Chapter 12 原來是你

醫院門診是個很討人厭的地方,人多嘈雜病人的痛苦表情與穿著白大褂的醫生們的一臉冷漠形成鮮明的對比。

千葉手裡捏著一本簇新的門診病歷卡,上面寫著一個半小時前剛剛被杜撰出來的名字。陳鈺瑩緊把著她坐在婦產科手術室外的塑料凳上,衣領翻得很高,遮擋住她大半張臉孔,從側面看,只能隱約看到一頭長卷的假髮,但是濃艷的彩妝掩蓋不住她的蒼白無助。

「米雪!米雪在不在?」護士從手術室門裡探出頭拿著單子喊名字。

千葉一凜,拉著陳鈺瑩的手站了起來,護士戴著口罩,冷漠的眼神微微掃個千葉一眼:「你是米雪?進來準備手術。

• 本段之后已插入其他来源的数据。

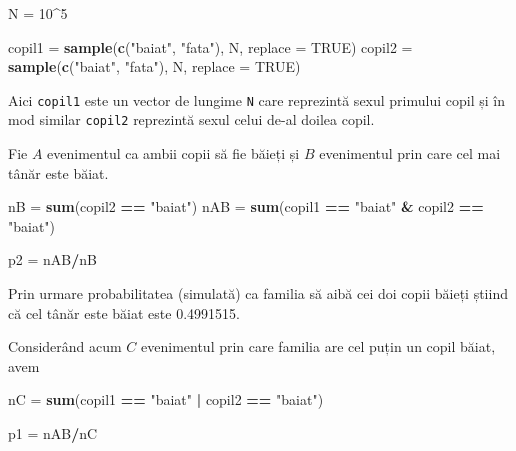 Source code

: \documentclass[]{article}
\newenvironment{Shaded}{\begin{snugshade}}{\end{snugshade}}
\newcommand{\DataTypeTok}[1]{\textcolor[rgb]{0.13,0.29,0.53}{#1}}
\newcommand{\DecValTok}[1]{\textcolor[rgb]{0.00,0.00,0.81}{#1}}
\newcommand{\KeywordTok}[1]{\textcolor[rgb]{0.13,0.29,0.53}{\textbf{#1}}}
\newcommand{\NormalTok}[1]{#1}
\newcommand{\OperatorTok}[1]{\textcolor[rgb]{0.81,0.36,0.00}{\textbf{#1}}}
\newcommand{\OtherTok}[1]{\textcolor[rgb]{0.56,0.35,0.01}{#1}}
\newcommand{\StringTok}[1]{\textcolor[rgb]{0.31,0.60,0.02}{#1}}
\begin{document}
\begin{Shaded}
\begin{Highlighting}[]
\NormalTok{N =}\StringTok{ }\DecValTok{10}\OperatorTok{^}\DecValTok{5}

\NormalTok{copil1 =}\StringTok{ }\KeywordTok{sample}\NormalTok{(}\KeywordTok{c}\NormalTok{(}\StringTok{"baiat"}\NormalTok{, }\StringTok{"fata"}\NormalTok{), N, }\DataTypeTok{replace =} \OtherTok{TRUE}\NormalTok{)}
\NormalTok{copil2 =}\StringTok{ }\KeywordTok{sample}\NormalTok{(}\KeywordTok{c}\NormalTok{(}\StringTok{"baiat"}\NormalTok{, }\StringTok{"fata"}\NormalTok{), N, }\DataTypeTok{replace =} \OtherTok{TRUE}\NormalTok{)}
\end{Highlighting}
\end{Shaded}

Aici \texttt{copil1} este un vector de lungime \texttt{N} care
reprezintă sexul primului copil și în mod similar \texttt{copil2}
reprezintă sexul celui de-al doilea copil.

Fie \(A\) evenimentul ca ambii copii să fie băieți și \(B\) evenimentul
prin care cel mai tânăr este băiat.

\begin{Shaded}
\begin{Highlighting}[]
\NormalTok{nB =}\StringTok{ }\KeywordTok{sum}\NormalTok{(copil2 }\OperatorTok{==}\StringTok{ "baiat"}\NormalTok{)}
\NormalTok{nAB =}\StringTok{ }\KeywordTok{sum}\NormalTok{(copil1 }\OperatorTok{==}\StringTok{ "baiat"} \OperatorTok{&}\StringTok{ }\NormalTok{copil2 }\OperatorTok{==}\StringTok{ "baiat"}\NormalTok{)}

\NormalTok{p2 =}\StringTok{ }\NormalTok{nAB}\OperatorTok{/}\NormalTok{nB}
\end{Highlighting}
\end{Shaded}

Prin urmare probabilitatea (simulată) ca familia să aibă cei doi copii
băieți știind că cel tânăr este băiat este 0.4991515.

Considerând acum \(C\) evenimentul prin care familia are cel puțin un
copil băiat, avem

\begin{Shaded}
\begin{Highlighting}[]
\NormalTok{nC =}\StringTok{ }\KeywordTok{sum}\NormalTok{(copil1 }\OperatorTok{==}\StringTok{ "baiat"} \OperatorTok{|}\StringTok{ }\NormalTok{copil2 }\OperatorTok{==}\StringTok{ "baiat"}\NormalTok{)}

\NormalTok{p1 =}\StringTok{ }\NormalTok{nAB}\OperatorTok{/}\NormalTok{nC}
\end{Highlighting}
\end{Shaded}
\end{document}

」

那異樣的眼神讓千葉有些難堪,她乾咽了口唾沫,說:「不是,米雪是我姐姐。」說著,把陳鈺瑩往前推了推。

陳鈺瑩臉色難看,再多的胭脂也遮掩不去她眼底的驚惶,千葉只好趁著護士進門的瞬間小聲地鼓勵她:「別怕,我在外面等你,很快就結束的……」

無痛人流,所說是很快的。

但事實是怎樣的,千葉並不清楚,因為這種難言的尷尬,她也是第一次體會,眼看著陳鈺瑩進了手術室,她坐在門外凳子上無聲的發起呆來,昨天在清晨曾經住過的那間房裡,陳鈺瑩扯著她的衣角,可憐兮兮的哀求她:「幫幫我。」

她沒法去拒絕那樣的眼神,陳鈺瑩才上高一,無論如何她肚子里的孩子不可能留下來。蛋糕店老闆正在盛怒當中,只想著要找出人來算賬,卻忘了即使找到了那個男孩子又能怎樣?最現實也是最殘酷的方法,唯有儘快把胎兒打掉。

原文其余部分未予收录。